Stored data:
|---|

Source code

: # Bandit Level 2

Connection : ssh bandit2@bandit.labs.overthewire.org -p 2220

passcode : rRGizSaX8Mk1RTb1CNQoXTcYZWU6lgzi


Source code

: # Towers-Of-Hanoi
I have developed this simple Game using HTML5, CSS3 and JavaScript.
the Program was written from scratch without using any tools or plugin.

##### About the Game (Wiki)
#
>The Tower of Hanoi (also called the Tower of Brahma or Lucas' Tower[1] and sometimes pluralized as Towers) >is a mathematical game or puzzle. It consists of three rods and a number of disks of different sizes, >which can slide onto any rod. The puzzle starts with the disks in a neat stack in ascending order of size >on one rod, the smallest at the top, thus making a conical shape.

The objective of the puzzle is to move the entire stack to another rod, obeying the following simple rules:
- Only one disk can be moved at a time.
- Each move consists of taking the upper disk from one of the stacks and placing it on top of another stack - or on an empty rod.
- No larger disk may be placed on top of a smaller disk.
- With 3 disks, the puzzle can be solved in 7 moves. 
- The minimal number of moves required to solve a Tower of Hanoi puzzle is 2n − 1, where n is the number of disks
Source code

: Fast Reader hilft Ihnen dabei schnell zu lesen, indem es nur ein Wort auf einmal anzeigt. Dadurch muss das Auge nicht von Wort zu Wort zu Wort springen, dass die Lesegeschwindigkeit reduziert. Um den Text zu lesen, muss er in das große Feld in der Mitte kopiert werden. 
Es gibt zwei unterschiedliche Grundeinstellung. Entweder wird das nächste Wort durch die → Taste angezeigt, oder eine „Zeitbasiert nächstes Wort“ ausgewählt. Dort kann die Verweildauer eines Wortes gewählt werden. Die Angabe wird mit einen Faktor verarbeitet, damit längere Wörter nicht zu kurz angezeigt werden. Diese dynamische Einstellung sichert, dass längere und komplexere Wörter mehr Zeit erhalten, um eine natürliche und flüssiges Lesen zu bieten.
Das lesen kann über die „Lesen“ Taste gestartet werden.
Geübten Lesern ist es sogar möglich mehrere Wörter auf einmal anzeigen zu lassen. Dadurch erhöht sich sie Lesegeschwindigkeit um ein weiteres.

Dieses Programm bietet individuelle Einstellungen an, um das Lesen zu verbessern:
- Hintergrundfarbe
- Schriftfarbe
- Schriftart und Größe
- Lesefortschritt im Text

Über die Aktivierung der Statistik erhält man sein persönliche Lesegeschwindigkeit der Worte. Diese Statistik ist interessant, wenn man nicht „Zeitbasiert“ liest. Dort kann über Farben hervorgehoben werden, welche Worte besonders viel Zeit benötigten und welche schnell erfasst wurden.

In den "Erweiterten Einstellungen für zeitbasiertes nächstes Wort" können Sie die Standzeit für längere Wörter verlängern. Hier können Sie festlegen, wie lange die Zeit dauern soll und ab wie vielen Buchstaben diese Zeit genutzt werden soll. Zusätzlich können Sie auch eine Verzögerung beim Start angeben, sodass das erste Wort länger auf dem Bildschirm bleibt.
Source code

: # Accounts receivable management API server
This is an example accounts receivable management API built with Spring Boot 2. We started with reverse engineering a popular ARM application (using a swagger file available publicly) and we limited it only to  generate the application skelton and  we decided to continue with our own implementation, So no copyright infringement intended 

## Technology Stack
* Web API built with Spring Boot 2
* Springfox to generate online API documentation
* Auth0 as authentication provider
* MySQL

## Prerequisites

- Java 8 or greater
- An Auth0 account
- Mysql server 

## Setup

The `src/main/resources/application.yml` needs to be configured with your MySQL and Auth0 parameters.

|---|

Problem details:
The response should contain only a verbatim copy of the lines from the line with "- Schriftfarbe" to the final line of the records.

Written answer:
- Schriftfarbe
- Schriftart und Größe
- Lesefortschritt im Text

Über die Aktivierung der Statistik erhält man sein persönliche Lesegeschwindigkeit der Worte. Diese Statistik ist interessant, wenn man nicht „Zeitbasiert“ liest. Dort kann über Farben hervorgehoben werden, welche Worte besonders viel Zeit benötigten und welche schnell erfasst wurden.

In den "Erweiterten Einstellungen für zeitbasiertes nächstes Wort" können Sie die Standzeit für längere Wörter verlängern. Hier können Sie festlegen, wie lange die Zeit dauern soll und ab wie vielen Buchstaben diese Zeit genutzt werden soll. Zusätzlich können Sie auch eine Verzögerung beim Start angeben, sodass das erste Wort länger auf dem Bildschirm bleibt.
Source code

: # Accounts receivable management API server
This is an example accounts receivable management API built with Spring Boot 2. We started with reverse engineering a popular ARM application (using a swagger file available publicly) and we limited it only to  generate the application skelton and  we decided to continue with our own implementation, So no copyright infringement intended 

## Technology Stack
* Web API built with Spring Boot 2
* Springfox to generate online API documentation
* Auth0 as authentication provider
* MySQL

## Prerequisites

- Java 8 or greater
- An Auth0 account
- Mysql server 

## Setup

The `src/main/resources/application.yml` needs to be configured with your MySQL and Auth0 parameters.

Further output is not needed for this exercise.